=== Task directions ===
Read the lines below, and copy any that contain the string "textbf".

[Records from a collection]
[Start of section]

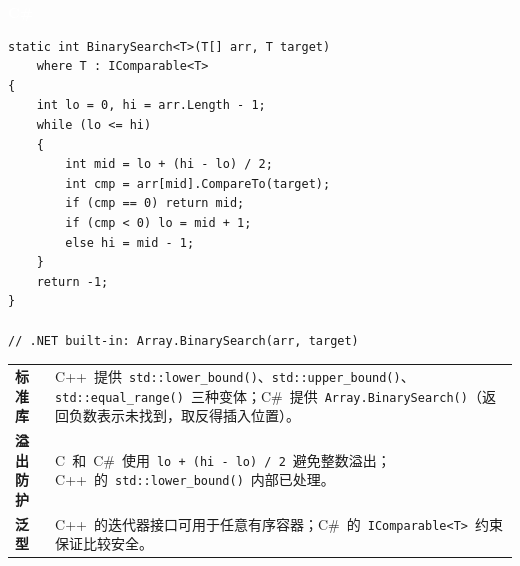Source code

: \documentclass[12pt,a4paper,fontset=fandol]{ctexbook}
\newcommand{\csharplabel}{%
  \noindent\begin{tcolorbox}[sharp corners,colback=csharpheadbg,colframe=csharpheadbg,
    left=6pt,right=6pt,top=2pt,bottom=2pt,boxrule=0pt]
  \textcolor{white}{\small\bfseries\sffamily C\#}\end{tcolorbox}%
}
\newcommand{\Fn}[1]{\texttt{#1()}}
\newcommand{\Tp}[1]{\texttt{#1}}
\begin{document}
\csharplabel
\begin{lstlisting}[style=csharpstyle]
static int BinarySearch<T>(T[] arr, T target)
    where T : IComparable<T>
{
    int lo = 0, hi = arr.Length - 1;
    while (lo <= hi)
    {
        int mid = lo + (hi - lo) / 2;
        int cmp = arr[mid].CompareTo(target);
        if (cmp == 0) return mid;
        if (cmp < 0) lo = mid + 1;
        else hi = mid - 1;
    }
    return -1;
}

// .NET built-in: Array.BinarySearch(arr, target)
\end{lstlisting}

\begin{compare}
\begin{tabularx}{\textwidth}{l>{\raggedright\arraybackslash}X}
  \textbf{标准库} & C++~提供~\Fn{std::lower\_bound}、\Fn{std::upper\_bound}、\Fn{std::equal\_range}~三种变体；C\#~提供~\Fn{Array.BinarySearch}（返回负数表示未找到，取反得插入位置）。\\
  \textbf{溢出防护} & C~和~C\#~使用~\texttt{lo + (hi - lo) / 2}~避免整数溢出；C++~的~\Fn{std::lower\_bound}~内部已处理。\\
  \textbf{泛型} & C++~的迭代器接口可用于任意有序容器；C\#~的~\Tp{IComparable<T>}~约束保证比较安全。\\
\end{tabularx}
\end{compare}
\end{document}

[End of section]

=== Solution to this exercise ===
  \textbf{标准库} & C++~提供~\Fn{std::lower\_bound}、\Fn{std::upper\_bound}、\Fn{std::equal\_range}~三种变体；C\#~提供~\Fn{Array.BinarySearch}（返回负数表示未找到，取反得插入位置）。\\
  \textbf{溢出防护} & C~和~C\#~使用~\texttt{lo + (hi - lo) / 2}~避免整数溢出；C++~的~\Fn{std::lower\_bound}~内部已处理。\\
  \textbf{泛型} & C++~的迭代器接口可用于任意有序容器；C\#~的~\Tp{IComparable<T>}~约束保证比较安全。\\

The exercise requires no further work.